* _Collected data_
━━━━━━━━━━━━━━━━

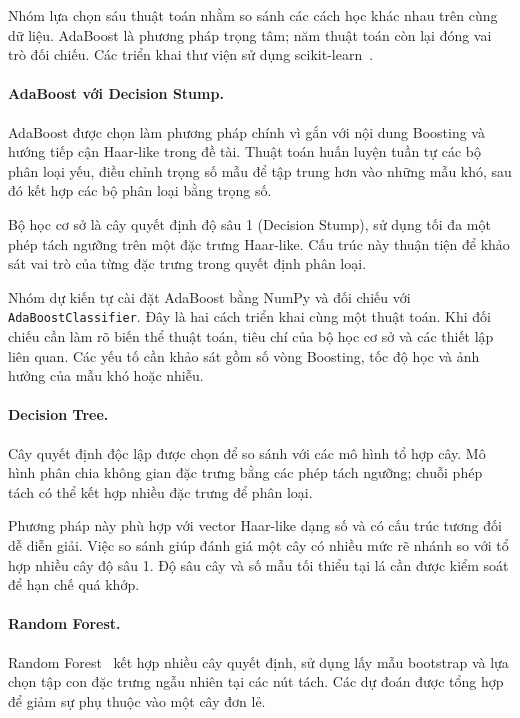\documentclass[12pt,a4paper,oneside]{report}
\begin{document}
Nhóm lựa chọn sáu thuật toán nhằm so sánh các cách
học khác nhau trên cùng dữ liệu.
AdaBoost là phương pháp trọng tâm;
năm thuật toán còn lại đóng vai trò đối chiếu.
Các triển khai thư viện sử dụng
scikit-learn~\cite{pedregosa2011}.

\paragraph{AdaBoost với Decision Stump.}

AdaBoost được chọn làm phương pháp chính vì
gắn với nội dung Boosting và hướng tiếp cận
Haar-like trong đề tài.
Thuật toán huấn luyện tuần tự các bộ phân loại yếu,
điều chỉnh trọng số mẫu để tập trung hơn vào
những mẫu khó, sau đó kết hợp các bộ phân loại
bằng trọng số.

Bộ học cơ sở là cây quyết định độ sâu 1
(Decision Stump), sử dụng tối đa một phép tách
ngưỡng trên một đặc trưng Haar-like.
Cấu trúc này thuận tiện để khảo sát vai trò
của từng đặc trưng trong quyết định phân loại.

Nhóm dự kiến tự cài đặt AdaBoost bằng NumPy
và đối chiếu với \texttt{AdaBoostClassifier}.
Đây là hai cách triển khai cùng một thuật toán.
Khi đối chiếu cần làm rõ biến thể thuật toán,
tiêu chí của bộ học cơ sở và các thiết lập liên quan.
Các yếu tố cần khảo sát gồm số vòng Boosting,
tốc độ học và ảnh hưởng của mẫu khó hoặc nhiễu.

\paragraph{Decision Tree.}

Cây quyết định độc lập được chọn để so sánh
với các mô hình tổ hợp cây.
Mô hình phân chia không gian đặc trưng bằng
các phép tách ngưỡng; chuỗi phép tách có thể
kết hợp nhiều đặc trưng để phân loại.

Phương pháp này phù hợp với vector Haar-like
dạng số và có cấu trúc tương đối dễ diễn giải.
Việc so sánh giúp đánh giá một cây có nhiều mức
rẽ nhánh so với tổ hợp nhiều cây độ sâu 1.
Độ sâu cây và số mẫu tối thiểu tại lá
cần được kiểm soát để hạn chế quá khớp.

\paragraph{Random Forest.}

Random Forest~\cite{breiman2001} kết hợp nhiều
cây quyết định, sử dụng lấy mẫu bootstrap
và lựa chọn tập con đặc trưng ngẫu nhiên
tại các nút tách.
Các dự đoán được tổng hợp để giảm sự phụ thuộc
vào một cây đơn lẻ.
\end{document}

━━━━━━━━━━━━━━━━

* _Exercise aim_
Scan the lines above for "Thuật toán huấn" and for "của từng đặc". Repeat exactly the line holding each of them and every line in between.

* _Exercise output_
Thuật toán huấn luyện tuần tự các bộ phân loại yếu,
điều chỉnh trọng số mẫu để tập trung hơn vào
những mẫu khó, sau đó kết hợp các bộ phân loại
bằng trọng số.

Bộ học cơ sở là cây quyết định độ sâu 1
(Decision Stump), sử dụng tối đa một phép tách
ngưỡng trên một đặc trưng Haar-like.
Cấu trúc này thuận tiện để khảo sát vai trò
của từng đặc trưng trong quyết định phân loại.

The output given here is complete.